Nothing outside the stretch is wanted. Repeat exactly the lines of the listing below from the one that contains "Needed / Bags Stocked Per Volunteer" through the one that contains "provided below if", both ends included.
Data supplied: Begin
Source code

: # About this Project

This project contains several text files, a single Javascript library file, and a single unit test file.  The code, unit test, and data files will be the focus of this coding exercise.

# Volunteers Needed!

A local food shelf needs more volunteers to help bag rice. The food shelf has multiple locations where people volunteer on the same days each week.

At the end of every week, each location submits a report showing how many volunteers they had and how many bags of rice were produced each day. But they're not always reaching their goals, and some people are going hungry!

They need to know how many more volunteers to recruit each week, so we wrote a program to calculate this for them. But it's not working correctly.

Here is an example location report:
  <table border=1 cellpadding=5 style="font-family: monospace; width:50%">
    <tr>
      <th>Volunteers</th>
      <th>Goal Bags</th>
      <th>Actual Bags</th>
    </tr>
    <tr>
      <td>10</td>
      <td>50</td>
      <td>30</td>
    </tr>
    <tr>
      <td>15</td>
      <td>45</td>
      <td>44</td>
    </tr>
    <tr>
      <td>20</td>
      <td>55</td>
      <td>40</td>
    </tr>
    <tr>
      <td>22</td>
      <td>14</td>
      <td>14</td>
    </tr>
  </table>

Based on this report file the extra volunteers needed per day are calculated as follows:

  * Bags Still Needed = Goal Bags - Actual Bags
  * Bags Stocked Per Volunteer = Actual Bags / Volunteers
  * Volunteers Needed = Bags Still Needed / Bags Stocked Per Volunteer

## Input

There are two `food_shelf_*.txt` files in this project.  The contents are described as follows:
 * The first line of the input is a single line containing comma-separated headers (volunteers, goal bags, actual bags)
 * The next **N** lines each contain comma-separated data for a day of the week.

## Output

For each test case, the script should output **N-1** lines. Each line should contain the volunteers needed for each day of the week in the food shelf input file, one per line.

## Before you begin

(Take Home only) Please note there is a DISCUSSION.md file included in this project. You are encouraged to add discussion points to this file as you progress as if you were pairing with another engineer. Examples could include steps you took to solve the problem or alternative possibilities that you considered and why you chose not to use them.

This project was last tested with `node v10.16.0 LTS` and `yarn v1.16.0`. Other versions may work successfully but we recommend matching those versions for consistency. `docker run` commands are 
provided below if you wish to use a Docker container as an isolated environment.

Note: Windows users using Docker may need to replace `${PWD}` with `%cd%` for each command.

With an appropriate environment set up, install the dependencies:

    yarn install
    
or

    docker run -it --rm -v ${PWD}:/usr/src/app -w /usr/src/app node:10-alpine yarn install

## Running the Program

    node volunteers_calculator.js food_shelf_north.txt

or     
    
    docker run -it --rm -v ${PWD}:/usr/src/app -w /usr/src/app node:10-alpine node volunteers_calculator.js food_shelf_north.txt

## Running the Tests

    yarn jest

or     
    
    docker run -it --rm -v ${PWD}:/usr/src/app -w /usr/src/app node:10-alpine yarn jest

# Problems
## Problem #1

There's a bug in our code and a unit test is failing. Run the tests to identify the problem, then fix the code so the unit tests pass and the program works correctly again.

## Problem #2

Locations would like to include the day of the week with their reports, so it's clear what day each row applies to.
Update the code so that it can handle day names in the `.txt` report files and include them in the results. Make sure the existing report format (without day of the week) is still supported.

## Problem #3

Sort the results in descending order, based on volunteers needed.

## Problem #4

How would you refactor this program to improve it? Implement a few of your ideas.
Data supplied: End
Response:
  * Volunteers Needed = Bags Still Needed / Bags Stocked Per Volunteer

## Input

There are two `food_shelf_*.txt` files in this project.  The contents are described as follows:
 * The first line of the input is a single line containing comma-separated headers (volunteers, goal bags, actual bags)
 * The next **N** lines each contain comma-separated data for a day of the week.

## Output

For each test case, the script should output **N-1** lines. Each line should contain the volunteers needed for each day of the week in the food shelf input file, one per line.

## Before you begin

(Take Home only) Please note there is a DISCUSSION.md file included in this project. You are encouraged to add discussion points to this file as you progress as if you were pairing with another engineer. Examples could include steps you took to solve the problem or alternative possibilities that you considered and why you chose not to use them.

This project was last tested with `node v10.16.0 LTS` and `yarn v1.16.0`. Other versions may work successfully but we recommend matching those versions for consistency. `docker run` commands are 
provided below if you wish to use a Docker container as an isolated environment.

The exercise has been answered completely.